Стало очень трудно дышать из-за едкого дыма, запаха пороха, развороченной пыли. Все лицо, руки и одежда покрылись гарью. Начал тревожить неприятный запах жареного мяса, исходивший, вероятно, от сгоравшего тела убитого Левина, которое свисало головой вниз с кресла для первого наводчика на платформе разбитой пушки. И, чувствуя этот запах, я в душе ругал себя, считая в какой-то мере виной в гибели товарища свою несдержанность по отношению к нему.

Все перечисленные явления и сцены кошмара длились начиная от светлого послеобеденного времени 23 мая и кончая глубокой темной ночью на 24 мая. И весь этот период времени я был вынужден лежать в окопе, не разуваясь, не снимая с головы пилотки и постоянно находясь в очень неудобном для тела положении в три погибели. Лишь однажды, когда большая искра упала в окоп и зажгла в его заднем углу слой соломы подо мной, я приподнялся и с трудом загасил возникшее пламя, хлопая по нему рукавом правой руки и пилоткой.

С наступлением полной темноты взрывы снарядов, другие ужасные явления мало-помалу прекратились. Стала возникать ночная прохлада. И в это время у меня внезапно заболели голова и желудок. Кроме того, я начал сильно замерзать, и тело мое с головы до ног охватила невыносимая дрожь, хотя дополнительно к сохранившейся на себе верхней военной одежде на мне были под гимнастеркой теплый белый свитер, а под полугалифе – тоже теплые, темно-синие гражданские брюки от костюма.

Вспомнил, что против озноба надо принять дозу хинина.

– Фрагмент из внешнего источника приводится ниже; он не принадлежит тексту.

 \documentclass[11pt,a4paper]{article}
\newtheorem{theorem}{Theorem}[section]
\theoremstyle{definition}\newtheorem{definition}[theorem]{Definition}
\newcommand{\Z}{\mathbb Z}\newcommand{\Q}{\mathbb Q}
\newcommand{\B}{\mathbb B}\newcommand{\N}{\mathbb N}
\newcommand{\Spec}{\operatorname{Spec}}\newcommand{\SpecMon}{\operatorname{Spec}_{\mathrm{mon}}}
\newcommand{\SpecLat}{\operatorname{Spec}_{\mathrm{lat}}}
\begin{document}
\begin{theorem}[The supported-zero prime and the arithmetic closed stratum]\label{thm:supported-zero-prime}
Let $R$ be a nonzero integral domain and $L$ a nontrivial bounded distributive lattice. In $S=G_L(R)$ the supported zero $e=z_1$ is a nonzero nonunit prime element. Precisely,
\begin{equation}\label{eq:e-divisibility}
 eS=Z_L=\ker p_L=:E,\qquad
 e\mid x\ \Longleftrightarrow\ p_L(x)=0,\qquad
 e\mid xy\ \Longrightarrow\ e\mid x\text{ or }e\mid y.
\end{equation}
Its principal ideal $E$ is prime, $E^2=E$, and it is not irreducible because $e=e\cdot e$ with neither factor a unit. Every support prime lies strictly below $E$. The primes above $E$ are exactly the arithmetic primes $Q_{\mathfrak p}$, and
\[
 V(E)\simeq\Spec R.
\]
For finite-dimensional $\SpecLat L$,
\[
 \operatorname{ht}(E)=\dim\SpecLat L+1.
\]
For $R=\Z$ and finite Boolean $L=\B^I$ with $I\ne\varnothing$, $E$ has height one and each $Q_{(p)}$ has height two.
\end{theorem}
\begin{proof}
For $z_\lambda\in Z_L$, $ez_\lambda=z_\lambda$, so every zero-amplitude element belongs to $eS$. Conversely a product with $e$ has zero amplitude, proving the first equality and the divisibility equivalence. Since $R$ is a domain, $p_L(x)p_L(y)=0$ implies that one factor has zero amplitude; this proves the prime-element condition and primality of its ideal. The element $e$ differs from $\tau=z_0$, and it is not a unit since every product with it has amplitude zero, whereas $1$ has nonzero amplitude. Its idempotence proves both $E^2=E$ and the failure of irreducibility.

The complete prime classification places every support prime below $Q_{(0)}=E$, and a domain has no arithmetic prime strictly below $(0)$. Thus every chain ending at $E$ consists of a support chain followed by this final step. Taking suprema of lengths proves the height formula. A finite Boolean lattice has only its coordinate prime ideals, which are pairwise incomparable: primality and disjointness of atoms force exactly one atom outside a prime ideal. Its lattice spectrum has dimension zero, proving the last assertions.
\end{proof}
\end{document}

В связи с этим протянул руку над окопом, чтобы взять к себе вещевой мешок, лежавший раньше сверху, и достать из него пакетик с лекарством. Но того мешка больше уже не было, и остались из него только осколки чернильницы, алюминиевый котелок и синяя эмалированная кружка, которые, к сожалению, тоже окончательно вышли из строя. Сгорели, конечно, вместе с мешком и находившиеся в нем продукты сухого пайка, полотенце, мыло, кисет с махоркой, карандаши, бумага и многое другое. Почему-то стало очень жалко кружку, взятую с собой свыше трех лет назад в Москву из родительского дома в деревне как память о незабвенном отце. Я подумал: «Если останусь жив, то найду себе опять такую же кружку». (И кстати, это свое желание я осуществил перед возвращением на родину после окончания войны.)

К счастью, оказались целыми огрызок простого карандаша, маленький немецко-русский словарь, все документы и некоторые мелкие вещи, хранившиеся в карманах гимнастерки и брюк. Осталась целой и алюминиевая ложка, носимая мною постоянно между обмоткой и брючиной к правой ноге.

Захотелось сходить по нужде. Но выйти для этой цели из окопа было еще опасно, и, кроме того, не было сил, чтобы выбраться из него. Поэтому пришлось справить эту нужду лишь кое-как, и то только по-малому и непосредственно в своем же убежище. Место, где я это дело сотворил, прикрыл землей и соломой.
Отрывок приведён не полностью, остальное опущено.